TASK ITEM - Check every line below for the word "programs" and copy each one that has it.

DATA LISTING -
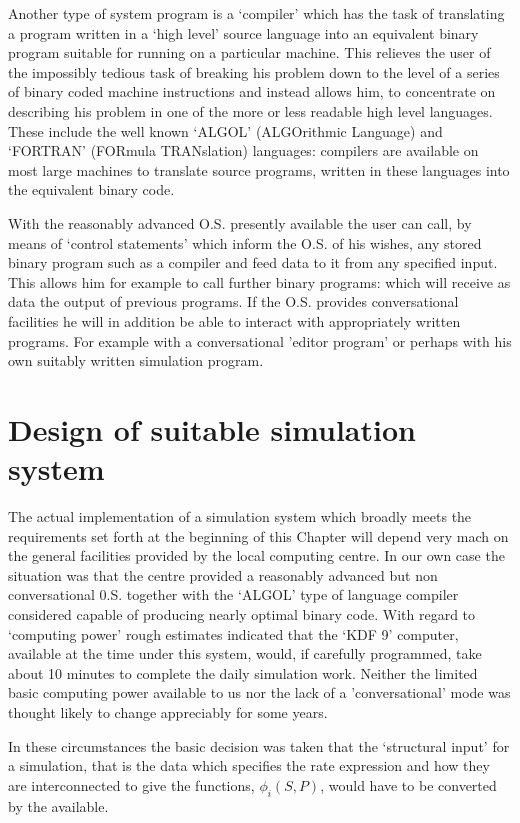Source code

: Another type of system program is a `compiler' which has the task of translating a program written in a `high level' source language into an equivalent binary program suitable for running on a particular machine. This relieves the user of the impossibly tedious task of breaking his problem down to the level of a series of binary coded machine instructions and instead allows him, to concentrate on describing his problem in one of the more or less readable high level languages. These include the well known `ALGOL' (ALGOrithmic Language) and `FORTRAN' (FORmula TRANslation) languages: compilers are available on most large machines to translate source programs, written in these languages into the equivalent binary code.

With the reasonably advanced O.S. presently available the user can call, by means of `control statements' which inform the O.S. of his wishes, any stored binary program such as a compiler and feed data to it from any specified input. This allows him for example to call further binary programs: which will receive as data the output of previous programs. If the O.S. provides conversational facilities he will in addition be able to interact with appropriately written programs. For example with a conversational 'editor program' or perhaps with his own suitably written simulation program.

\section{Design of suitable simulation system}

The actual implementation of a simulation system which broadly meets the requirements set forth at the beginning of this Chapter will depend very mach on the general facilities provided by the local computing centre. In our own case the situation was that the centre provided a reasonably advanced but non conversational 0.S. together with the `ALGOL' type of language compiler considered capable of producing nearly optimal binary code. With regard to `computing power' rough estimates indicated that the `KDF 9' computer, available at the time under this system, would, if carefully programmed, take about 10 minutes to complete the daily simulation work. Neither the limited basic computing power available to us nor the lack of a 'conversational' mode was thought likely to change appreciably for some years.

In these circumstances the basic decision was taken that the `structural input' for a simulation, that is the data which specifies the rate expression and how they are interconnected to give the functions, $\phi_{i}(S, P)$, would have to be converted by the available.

* * *

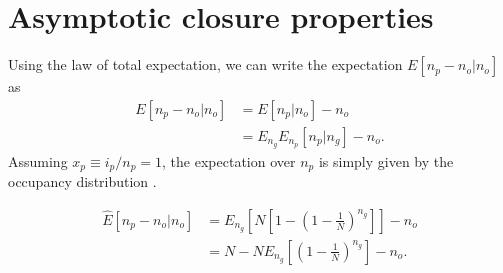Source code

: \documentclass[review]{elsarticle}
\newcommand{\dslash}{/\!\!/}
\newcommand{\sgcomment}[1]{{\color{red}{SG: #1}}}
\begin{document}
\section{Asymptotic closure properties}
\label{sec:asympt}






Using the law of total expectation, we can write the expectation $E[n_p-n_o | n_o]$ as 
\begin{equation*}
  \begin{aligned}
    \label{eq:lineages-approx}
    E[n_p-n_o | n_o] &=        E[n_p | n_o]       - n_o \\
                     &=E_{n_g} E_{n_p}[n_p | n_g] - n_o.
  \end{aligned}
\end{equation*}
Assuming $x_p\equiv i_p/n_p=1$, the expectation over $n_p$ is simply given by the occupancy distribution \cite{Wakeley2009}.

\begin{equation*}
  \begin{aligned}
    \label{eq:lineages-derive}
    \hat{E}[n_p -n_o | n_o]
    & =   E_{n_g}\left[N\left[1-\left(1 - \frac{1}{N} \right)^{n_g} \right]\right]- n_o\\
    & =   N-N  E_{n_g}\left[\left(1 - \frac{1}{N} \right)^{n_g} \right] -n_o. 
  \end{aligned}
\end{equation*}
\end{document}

RESPONSE TO THE TASK -
: Another type of system program is a `compiler' which has the task of translating a program written in a `high level' source language into an equivalent binary program suitable for running on a particular machine. This relieves the user of the impossibly tedious task of breaking his problem down to the level of a series of binary coded machine instructions and instead allows him, to concentrate on describing his problem in one of the more or less readable high level languages. These include the well known `ALGOL' (ALGOrithmic Language) and `FORTRAN' (FORmula TRANslation) languages: compilers are available on most large machines to translate source programs, written in these languages into the equivalent binary code.
With the reasonably advanced O.S. presently available the user can call, by means of `control statements' which inform the O.S. of his wishes, any stored binary program such as a compiler and feed data to it from any specified input. This allows him for example to call further binary programs: which will receive as data the output of previous programs. If the O.S. provides conversational facilities he will in addition be able to interact with appropriately written programs. For example with a conversational 'editor program' or perhaps with his own suitably written simulation program.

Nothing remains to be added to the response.